About 3000 years ago, someone wrote that, “as iron sharpens iron, so one man sharpens another.” I think there is a lot of truth in that proverb, and I am profoundly thankful for the people in my life, because you have refined away my edges, whittled away my pride, and loved me in ways that I don’t deserve. So thank you.
Thank you school friends. Esp Jayde, Em and Martha - I recently read through some of my journal entries from when I was younger, and I just really want to firstly, apologise, and secondly, thank you for still being my friends then and now.
Thanks uni friends, for making class tolerable, for fueling my coffee addiction, and for challenging me in my thinking – you’ve taught me how to have robust arguments, and still love one another.
Thanks to my Christian family, who by the precious blood of Jesus I can call my siblings. You are a joy.

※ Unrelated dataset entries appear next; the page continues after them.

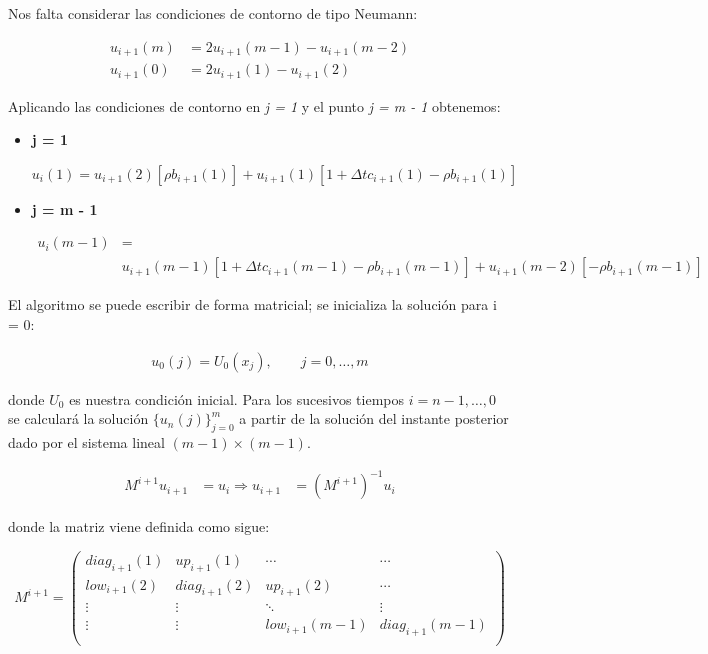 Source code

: \documentclass[titlepage, 10pt,]{article}
\begin{document}
Nos falta considerar las condiciones de contorno de tipo Neumann:

\begin{align*}
	u_{i+1}(m) &= 2u_{i+1}(m-1) - u_{i+1}(m-2)\\
	u_{i+1}(0) &= 2u_{i+1}(1) - u_{i+1}(2)
\end{align*}
	
Aplicando las condiciones de contorno en \textit{j = 1} y el punto \textit{j = m - 1} obtenemos: 

\begin{itemize}
	\item \textbf{j = 1}

		\begin{center}
			$u_{i}(1) = u_{i+1}(2)[\rho b_{i+1}(1)] + u_{i+1}(1)[1 + \Delta t c_{i+1}(1) - \rho b_{i+1}(1)]$
		\end{center}
		
	\item \textbf{j = m - 1}


		\begin{align*}
			u_{i}(m - 1) &= \\
			& u_{i+1}(m - 1)[1 + \Delta t c_{i+1}(m - 1) - \rho b_{i+1}(m - 1)] + u_{i+1}(m - 2)[-\rho b_{i+1}(m - 1)]
		\end{align*}

\end{itemize}

El algoritmo se puede escribir de forma matricial; se inicializa la solución para i = 0:

		\begin{align*}
			u_0(j) = U_0(x_j), \qquad j=0,\ldots,m
		\end{align*}

donde $U_0$ es nuestra condición inicial. Para los sucesivos tiempos $i=n-1,\ldots,0$ se calculará la solución $\lbrace u_n(j) \rbrace^m_{j=0}$ a partir de la solución del instante posterior dado por el sistema lineal $(m-1)\times (m-1)$.

\begin{align*}
	M^{i+1}u_{i+1} &= u_{i} \Longrightarrow
	u_{i+1} &= (M^{i+1})^{-1} u_{i}
\end{align*}

donde la matriz viene definida como sigue:


\begin{center}
$$ M^{i+1} = 
	\begin{pmatrix}
		diag_{i+1}(1) & up_{i+1}(1) & \cdots & \cdots \\
		low_{i+1}(2) & diag_{i+1}(2) & up_{i+1}(2) & \cdots \\
		\vdots  & \vdots  & \ddots & \vdots  \\
		\vdots  & \vdots  & low_{i+1}(m - 1) & diag_{i+1}(m - 1) \\ 
	\end{pmatrix}
$$
\end{center}
\end{document}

Most of all, to Mum, Dad, Tom and Andrew. For bearing with my selfishness and petulance. For loving me in ways that I need to be loved, even when I make it difficult for you. For all the fun, banter, inappropriate jokes, and laughter; particularly on family holidays – whether in the Simpson, at Byron or in Italy. For your generosity in time and resources. For just being the best. I hope and pray that we be good friends, always.
And finally. There are no words to thank this last person. But I’ll give it a shot.
You loved me even before I liked you, in fact, when I hated you; you are faithful when I am flaky, unreliable and distant; you see through my facades and pretences; you comfort me when no one else understands; you lift my eyes when I get bogged down; you fill my heart with an unspeakable joy; your love never fails, and you are always true to your word. You settle my nerves and when I’m with you, I have a peace that outweighs even the most distressing situation; you are passionate about me, for reasons that I don’t understand, to be honest, and you fight for me; you quiet my striving heart with the most beautiful and gentle songs; you speak the words I need to hear; you have brought me into the most amazing story that will ever be told; and you have bound me to yourself with a promise that you will fix everything that has been broken – including me. You are the light in my darkness, the joy in my sadness, the truth in my wandering, and for that, for the hope, love and joy you have given me, for giving me yourself – my Lord and my God, Jesus, thank you. I long for the day when you’ll return in glorious majesty, and I can see you face to face.